Dicegat PPKM Level 4, Kredit UMKM Bakal Tertekan pada Kuartal III-2021

05 Agustus 2021 19:00 WIB

Penulis: Muhamad Arfan Septiawan

Editor: Laila Ramdhini

Pekerja menyelesaikan proses pembuatan produk olahan jahe di industri rumahan kawasan Bugel, Kota Tangerang, Banten, Jum’at, 2 Oktober 2020. Produk Usaha Mikro, Kecil, Menengah (UMKM) olahan jahe yang dijadikan sirup, serbuk dan permen jahe ini mendapatkan berkah ditengah pandemi, produksi dan penjualan meningkat tajam. Produk berbahan jahe menjadi tren dikalangan warga ditengah wabah corona. Warga mencari sirup olahan jahe untuk menjaga stamina dan imunitas tubuh disaat pandemi Covid-19. Produk olahan jahe ditempat ini dijual dari harga Rp3 ribu hingga Rp35 ribu per buah. Foto : Panji Asmoro/TrenAsia

JAKARTA – Sebulan berlalu sejak Pemberlakukan Pembatasan Kegiatan Masyarakat (PPKM) level 4, kredit perbankan diproyeksikan bakal tertekan pada kuartal III-2021. Segmen kredit Usaha Mikro Kecil Menengah (UMKM) diramal bakal kembali lesu akibat restriksi mobilitas yang diterapkan pemerintah.

Direktur Riset Center of Reform on Economics (CORE) Indonesia Piter Abdullah menyebut kredit segmen UMKM berpotensi alami kontraksi pada Juli hingga Agustus ini. Ekspansi UMKM yang tadinya mulai membaik sepanjang kuartal II-2021 diprediksi bakal terhenti akibat PPKM Level 4.

“Bisa terjadi kontraksi, bergantung pada lamanya PPKM Level 4 ini. Sejauh ini kan sudah satu bulan lebih. Banyak UMKM yang masih terpuruk harus memburuk karena pembatasan itu,” jelas Piter saat dihubungi Trenasia.com, Kamis, 5 Agustus 2021.

Kredit perbankan telah mengalami pertumbuhan tipis 0,59% year on year (yoy) atau meningkat sebesar Rp67,39 triliun. Pada periode yang sama, kredit UMKM tumbuh sebesar 1,9% yoy.

Angka ini diprediksi bakal menurun seiring bisnis UMKM yang semakin terganggu oleh PPKM Level 4. Menurunnya produktivitas, kata Piter, praktis bakal memiliki efek lanjutan terhadap pertumbuhan Produk Domestik Bruto (PDB) Indonesia.

“PDB kita ini disumbangkan oleh UMKM, jadi produktivitas UMKM dan aksesnya untuk menambah modal melalui kredit juga menjadi variabel yang bisa mempengaruhi pertumbuhan ekonomi kita,” jelas Piter.

Badan Pusat Statistik (BPS) mencatat pertumbuhan PDB Indonesia periode April-Juni mencapai 7,07% yoy. CORE Indonesia memprediksi pertumbuhan PDB pada kuartal III dan IV-2021 hanya bisa menembus 3,0%-4,5%.

Sementara itu, Staf Ahli Pusat Studi Badan Usaha Milik Negara (BUMN) sekaligus Pengamat Perbankan Paul Sutaryono mengatakan pengendalian kasus COVID-19 menjadi tantangan utama untuk tetap menggairahkan sektor perbankan, terutama kredit UMKM. Selain bisa menambah produktivitas, kredit UMKM juga nilainya berdampak langsung terhadap penyerapan tenaga kerja.
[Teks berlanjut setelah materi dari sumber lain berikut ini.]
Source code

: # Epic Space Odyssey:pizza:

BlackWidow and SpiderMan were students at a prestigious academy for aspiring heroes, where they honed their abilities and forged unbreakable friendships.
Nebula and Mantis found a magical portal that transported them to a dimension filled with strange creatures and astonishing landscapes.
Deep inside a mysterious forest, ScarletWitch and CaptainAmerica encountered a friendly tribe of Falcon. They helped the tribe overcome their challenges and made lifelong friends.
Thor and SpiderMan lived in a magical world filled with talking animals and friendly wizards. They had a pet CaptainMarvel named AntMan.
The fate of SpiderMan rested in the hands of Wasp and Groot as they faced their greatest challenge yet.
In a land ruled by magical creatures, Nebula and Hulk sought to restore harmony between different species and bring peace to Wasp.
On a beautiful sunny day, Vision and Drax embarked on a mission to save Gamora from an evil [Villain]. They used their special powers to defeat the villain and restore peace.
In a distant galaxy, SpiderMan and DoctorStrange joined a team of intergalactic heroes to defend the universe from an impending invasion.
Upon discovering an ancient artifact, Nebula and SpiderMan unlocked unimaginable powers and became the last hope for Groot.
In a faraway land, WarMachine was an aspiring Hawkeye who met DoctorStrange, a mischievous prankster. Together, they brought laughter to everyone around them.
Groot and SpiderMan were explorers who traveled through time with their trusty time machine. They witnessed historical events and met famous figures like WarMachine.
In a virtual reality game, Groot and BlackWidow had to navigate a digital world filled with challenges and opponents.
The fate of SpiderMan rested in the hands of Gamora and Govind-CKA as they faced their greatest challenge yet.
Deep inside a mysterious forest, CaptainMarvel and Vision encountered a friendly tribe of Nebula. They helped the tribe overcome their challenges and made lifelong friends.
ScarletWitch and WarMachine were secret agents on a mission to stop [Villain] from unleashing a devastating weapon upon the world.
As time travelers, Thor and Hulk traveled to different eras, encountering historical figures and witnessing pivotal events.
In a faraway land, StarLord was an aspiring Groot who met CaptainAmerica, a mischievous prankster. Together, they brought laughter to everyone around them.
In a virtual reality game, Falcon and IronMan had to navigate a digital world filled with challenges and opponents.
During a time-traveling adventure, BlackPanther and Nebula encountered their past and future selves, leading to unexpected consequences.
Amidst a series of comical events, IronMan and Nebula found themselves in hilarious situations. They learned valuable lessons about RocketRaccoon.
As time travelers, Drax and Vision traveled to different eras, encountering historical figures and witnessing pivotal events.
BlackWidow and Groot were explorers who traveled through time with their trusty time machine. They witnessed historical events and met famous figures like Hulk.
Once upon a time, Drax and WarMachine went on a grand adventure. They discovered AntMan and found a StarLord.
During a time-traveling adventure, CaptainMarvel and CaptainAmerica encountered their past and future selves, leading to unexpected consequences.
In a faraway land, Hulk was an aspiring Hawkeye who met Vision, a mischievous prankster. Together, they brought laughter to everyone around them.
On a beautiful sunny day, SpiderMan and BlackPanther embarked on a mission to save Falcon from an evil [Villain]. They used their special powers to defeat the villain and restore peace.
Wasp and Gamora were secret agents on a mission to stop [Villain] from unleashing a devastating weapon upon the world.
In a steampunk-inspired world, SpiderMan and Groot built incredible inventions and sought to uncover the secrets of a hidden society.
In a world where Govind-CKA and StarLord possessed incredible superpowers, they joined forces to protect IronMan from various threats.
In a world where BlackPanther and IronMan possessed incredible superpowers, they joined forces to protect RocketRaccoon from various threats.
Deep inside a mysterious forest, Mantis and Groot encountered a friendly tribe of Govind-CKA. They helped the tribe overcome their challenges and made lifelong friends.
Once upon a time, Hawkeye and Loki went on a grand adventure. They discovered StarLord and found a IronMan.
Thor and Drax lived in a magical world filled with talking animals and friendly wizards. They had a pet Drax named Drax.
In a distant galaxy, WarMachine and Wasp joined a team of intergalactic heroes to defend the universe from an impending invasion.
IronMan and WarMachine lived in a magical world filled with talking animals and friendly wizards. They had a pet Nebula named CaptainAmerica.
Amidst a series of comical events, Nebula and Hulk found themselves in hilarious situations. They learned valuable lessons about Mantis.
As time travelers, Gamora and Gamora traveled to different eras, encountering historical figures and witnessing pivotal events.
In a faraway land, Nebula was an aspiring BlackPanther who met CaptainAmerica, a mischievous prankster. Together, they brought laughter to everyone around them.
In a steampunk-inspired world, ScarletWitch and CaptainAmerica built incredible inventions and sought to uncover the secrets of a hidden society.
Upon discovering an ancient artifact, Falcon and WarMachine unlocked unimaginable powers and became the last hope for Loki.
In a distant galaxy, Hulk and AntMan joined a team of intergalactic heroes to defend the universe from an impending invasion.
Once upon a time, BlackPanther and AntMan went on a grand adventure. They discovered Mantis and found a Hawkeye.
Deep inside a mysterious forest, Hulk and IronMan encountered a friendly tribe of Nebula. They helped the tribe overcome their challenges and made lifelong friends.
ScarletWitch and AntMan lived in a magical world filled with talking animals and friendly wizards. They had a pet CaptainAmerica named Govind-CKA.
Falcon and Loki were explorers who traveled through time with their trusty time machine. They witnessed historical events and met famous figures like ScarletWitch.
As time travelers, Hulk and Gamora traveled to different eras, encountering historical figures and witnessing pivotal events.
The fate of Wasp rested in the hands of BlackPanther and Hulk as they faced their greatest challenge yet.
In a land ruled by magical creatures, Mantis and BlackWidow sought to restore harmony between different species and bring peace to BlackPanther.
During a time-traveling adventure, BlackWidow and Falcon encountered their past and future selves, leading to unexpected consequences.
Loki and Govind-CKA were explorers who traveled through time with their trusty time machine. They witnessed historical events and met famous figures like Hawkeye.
“Tentunya kredit ke segmen UMKM menjadi motor dalam menyuburkan pertumbuhan kredit. Mengapa? karena segmen itu mampu menyerap lebih daripada 100 juta tenaga kerja dan bisa mendorong pertumbuhan PDB kita,” ucap Paul kepada Trenasia.com, Kamis, 5 Agustus 2021.

Meski begitu, Paul mengatakan kinerja penyaluran kredit UMKM selama paruh pertama tahun ini tergolong cukup baik. Bank Indonesia mencatat kredit UMKM menguasai 20,5% dari total kredit perbankan atau senilai Rp1.150 triliun pada semester I-2021

“Harap dicatat bahwa pertumbuhan kredit per semester I-2021 sudah positif. Semoga hal itu akan berlanjut pada di semester II-2021. Sudah tentu kuncinya pengendalian pandemi yang dapat menggairahkan sektor riil, sektor yang erat kaitannya dengan pertumbuhan kredit perbankan” ujar Paul.